Agile is exactly what the word says, it's an agile approach, it allows for uncertainty, and it's kind of nonlinear, and then you can jump from idea to idea and concept to concept. Where this has some cons is that there's no assured deliverables. You set goals over a timeframe that you want to achieve. The other negative is it requires larger commitment from the client.
We work Agile at the NP Group in sprints. We might do a two-week sprint, which with one developer would be 80 hours of development and you might be working the project manager as well. The big difference here is at the beginning of the sprint we're going to say, "Okay, these are the goals for the end of the sprint and let's meet every other day until the sprint's finished." With a Waterfall project it's going to be designed a little bit differently. You're going to meet a little bit less.
The pros here I feel outweigh the cons in that you have that flexibility, you see daily improvement and progress, so the Agile methodology is very popular. The other one today is Waterfall, which is a much more sequential approach wherein we base a project on deliverables or output. Again, Agile is input based on the things that we determine we're going to do together. Output is based on these are the deliverables that we've already agreed to. 
The pro to it, it's easier to plan what those deliverables are going to be and sort of schedule it, but I will say on the cons, almost always there's going to be a schedule issue, and this is something I'm willing to admit. It happens to almost every development shop. If there's one little delay in the beginning of a project, it can obviously set the entire project off because this is running in a sequential order.
Some of the other cons is it is kind of inflexible and it is rigid, so if you've built out a spec and you've agreed to that price and you've agreed to what it is the deliverables are going to be, as you get through the project, you might realize, "Hey, I think I want to change this or I think I want to change that." Well, that's where your typical this isn't a four-letter word, it's two words, but work order, that might come in, or maybe you're talking about swapping functionality. There's a little bit more account management that has to happen on a Waterfall project. Again, it runs in a linear fashion, so the process is typically starts with, again, the discovery we're talking about, design, front-end development, back-end development, and then deployment from there.
Now, with these two being said, the most common arrangement is Waterfall. I'm a little prone to be a fan of Agile. I kind of like the workflow there. In terms of Waterfall, the buyers, customers, they prefer deliverables and milestones. It's easier to sell, it's easier for them to manage, it's easier to talk to the finance guys to be able to get the approvals. It's kind of a negative and I'm kind of sad, the agencies, we don't sell Agile well. There hasn't really been a great way to come in and sell it because again, there's not those set in stone deliverables and milestones. At the end of the day I think you net out a little better with an Agile approach, but again, it's a harder sell. 

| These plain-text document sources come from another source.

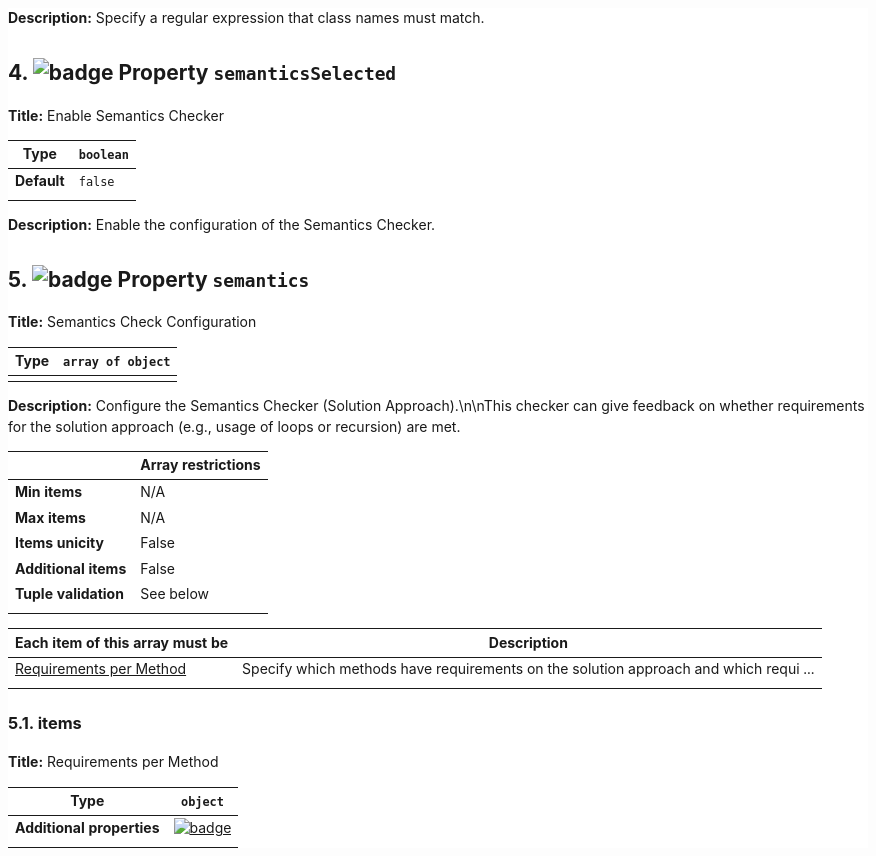 **Description:** Specify a regular expression that class names must match.

## <a name="semanticsSelected"></a>4. ![badge](https://img.shields.io/badge/Required-blue) Property `semanticsSelected`

**Title:** Enable Semantics Checker

| Type        | `boolean` |
| ----------- | --------- |
| **Default** | `false`   |
|             |           |

**Description:** Enable the configuration of the Semantics Checker.

## <a name="semantics"></a>5. ![badge](https://img.shields.io/badge/Optional-yellow) Property `semantics`

**Title:** Semantics Check Configuration

| Type | `array of object` |
| ---- | ----------------- |
|      |                   |

**Description:** Configure the Semantics Checker (Solution Approach).\n\nThis checker can give feedback on whether requirements for the solution approach (e.g., usage of loops or recursion) are met.

|                      | Array restrictions |
| -------------------- | ------------------ |
| **Min items**        | N/A                |
| **Max items**        | N/A                |
| **Items unicity**    | False              |
| **Additional items** | False              |
| **Tuple validation** | See below          |
|                      |                    |

| Each item of this array must be             | Description                                                                          |
| ------------------------------------------- | ------------------------------------------------------------------------------------ |
| [Requirements per Method](#semantics_items) | Specify which methods have requirements on the solution approach and which requi ... |
|                                             |                                                                                      |

### <a name="autogenerated_heading_2"></a>5.1. items

**Title:** Requirements per Method

| Type                      | `object`                                                                                                            |
| ------------------------- | ------------------------------------------------------------------------------------------------------------------- |
| **Additional properties** | [![badge](https://img.shields.io/badge/Any+type-allowed-green)](# "Additional Properties of any type are allowed.") |
|                           |                                                                                                                     |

I have come to fully recognize that Waterfall is the way that people want to go, so we have honed a process to be able to make those projects as successful as possible, and that's where discovery really, really matters. This is what a process would normally look like in terms of a Waterfall project. It starts obviously what we're talking about today, step number one, architecture and discovery, but then it goes into design, front-end development, back-end integration, testing, quality assurance, release, and then ongoing improvement, where improvement can be something that's more from an Agile perspective. Again, this is the Waterfall approach, but if we can get through the discovery process with a well-formulated spec, we can mitigate those risks that we spoke about and make everybody happy in terms of getting these projects underway, and that is really the goal of what we're talking about today. 
The discovery process, this is how we perform it. Other agencies might do it a little bit differently, but typically these are the phases and the steps. It always begins with an initial discussion, which is just a quick phone call for me to talk about top level, what is your project? What are you looking to do? And onto discovery meetings. Actually, I'll skip through this fast because I have some slides for each one. We have our discovery meeting sessions where we get together and spend some really quality time. Every project's different. Sometimes it's two hours, sometimes it's two weeks. It really depends. We deliver the findings, we work on the revision of the findings, and then it comes into a proposal.

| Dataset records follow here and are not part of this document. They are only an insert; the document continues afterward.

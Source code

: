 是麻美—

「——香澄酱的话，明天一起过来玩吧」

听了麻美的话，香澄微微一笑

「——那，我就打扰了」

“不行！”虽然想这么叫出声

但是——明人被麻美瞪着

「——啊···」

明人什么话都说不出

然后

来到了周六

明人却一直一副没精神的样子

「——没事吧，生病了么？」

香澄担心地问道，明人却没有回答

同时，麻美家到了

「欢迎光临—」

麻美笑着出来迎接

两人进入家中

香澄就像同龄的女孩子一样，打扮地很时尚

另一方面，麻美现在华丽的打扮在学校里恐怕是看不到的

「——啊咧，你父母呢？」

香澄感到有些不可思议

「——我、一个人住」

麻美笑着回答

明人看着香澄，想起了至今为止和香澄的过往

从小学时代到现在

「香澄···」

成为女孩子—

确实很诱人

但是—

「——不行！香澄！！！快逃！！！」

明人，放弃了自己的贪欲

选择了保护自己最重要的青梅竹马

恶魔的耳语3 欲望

Really quick in going through these ... I'm always time-conscious by the way, so I'm going to talk fast, but again, if you have questions, feel free to submit them on the GoTo webinar. Initial discussion, this is the time for you to get to know me, where we discuss, "Hey, what is, at a top level, the concept? How well-developed is it conceptually?" We would have a top level conversation about how the discovery process might be specific, change specifically for you. 
What's success going to look like when the project's done? That's something I want to know at the beginning. It's very helpful first off for me to determine if it even is a fit. We're not the perfect fit for every project that's out there and we like to weed that out and figure it out before we waste each other's time. Also, we like to get a sense of what parties are going to be involved in the discovery process. Who's going to be a part of that meeting? That'll help us hone in an agenda specifically for your purposes. 
The discovery meetings themselves, this is really the centerpiece of the entire process. This is getting together with those people in in-depth sessions, starting with group sessions, moving into individual scenarios where we interview every single person that's a part of the team. We don't want to over-complicate it, we don't want to meet with more people than we need to meet with, but we definitely want to meet with the stakeholders, the people who work with the stakeholders. Sometimes that could be two or three people for a project. Sometimes we've done it where we've met 30 or 40 people across different locations. It really depends. Again, this will vary based on the project or your company's scenario.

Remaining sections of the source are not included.